# Instructions to follow
Please say how many lines below include the word "heads", with nothing beyond the number.
START Records supplied
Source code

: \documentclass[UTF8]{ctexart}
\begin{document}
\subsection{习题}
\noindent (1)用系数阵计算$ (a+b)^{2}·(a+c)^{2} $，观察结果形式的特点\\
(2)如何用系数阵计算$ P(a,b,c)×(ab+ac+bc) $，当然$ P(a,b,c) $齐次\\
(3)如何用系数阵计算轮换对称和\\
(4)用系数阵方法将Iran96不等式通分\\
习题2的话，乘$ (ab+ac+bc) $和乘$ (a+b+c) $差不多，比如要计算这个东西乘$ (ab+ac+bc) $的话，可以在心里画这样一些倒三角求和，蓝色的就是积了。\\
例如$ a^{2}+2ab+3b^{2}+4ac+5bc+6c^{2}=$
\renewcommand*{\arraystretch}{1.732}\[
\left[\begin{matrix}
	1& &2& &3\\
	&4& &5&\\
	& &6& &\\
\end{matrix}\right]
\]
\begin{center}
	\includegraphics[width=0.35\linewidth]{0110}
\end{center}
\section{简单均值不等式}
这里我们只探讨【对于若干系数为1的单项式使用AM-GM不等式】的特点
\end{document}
END Records supplied
START Records supplied
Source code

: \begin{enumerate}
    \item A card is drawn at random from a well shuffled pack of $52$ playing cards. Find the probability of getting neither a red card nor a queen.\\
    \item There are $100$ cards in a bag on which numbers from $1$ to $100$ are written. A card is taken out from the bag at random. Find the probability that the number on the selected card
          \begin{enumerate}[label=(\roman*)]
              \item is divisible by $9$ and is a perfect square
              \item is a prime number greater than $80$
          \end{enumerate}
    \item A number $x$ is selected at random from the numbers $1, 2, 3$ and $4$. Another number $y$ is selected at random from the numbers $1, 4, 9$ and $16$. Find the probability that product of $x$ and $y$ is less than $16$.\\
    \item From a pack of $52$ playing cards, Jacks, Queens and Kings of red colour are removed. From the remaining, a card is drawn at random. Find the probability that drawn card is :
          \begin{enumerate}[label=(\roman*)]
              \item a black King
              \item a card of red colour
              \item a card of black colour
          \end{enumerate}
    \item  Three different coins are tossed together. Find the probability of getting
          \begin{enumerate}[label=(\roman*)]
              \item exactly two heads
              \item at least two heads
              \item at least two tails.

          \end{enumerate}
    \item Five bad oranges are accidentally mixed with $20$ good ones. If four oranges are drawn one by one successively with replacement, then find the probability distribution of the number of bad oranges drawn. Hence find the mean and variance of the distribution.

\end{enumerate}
END Records supplied
# Your solution
2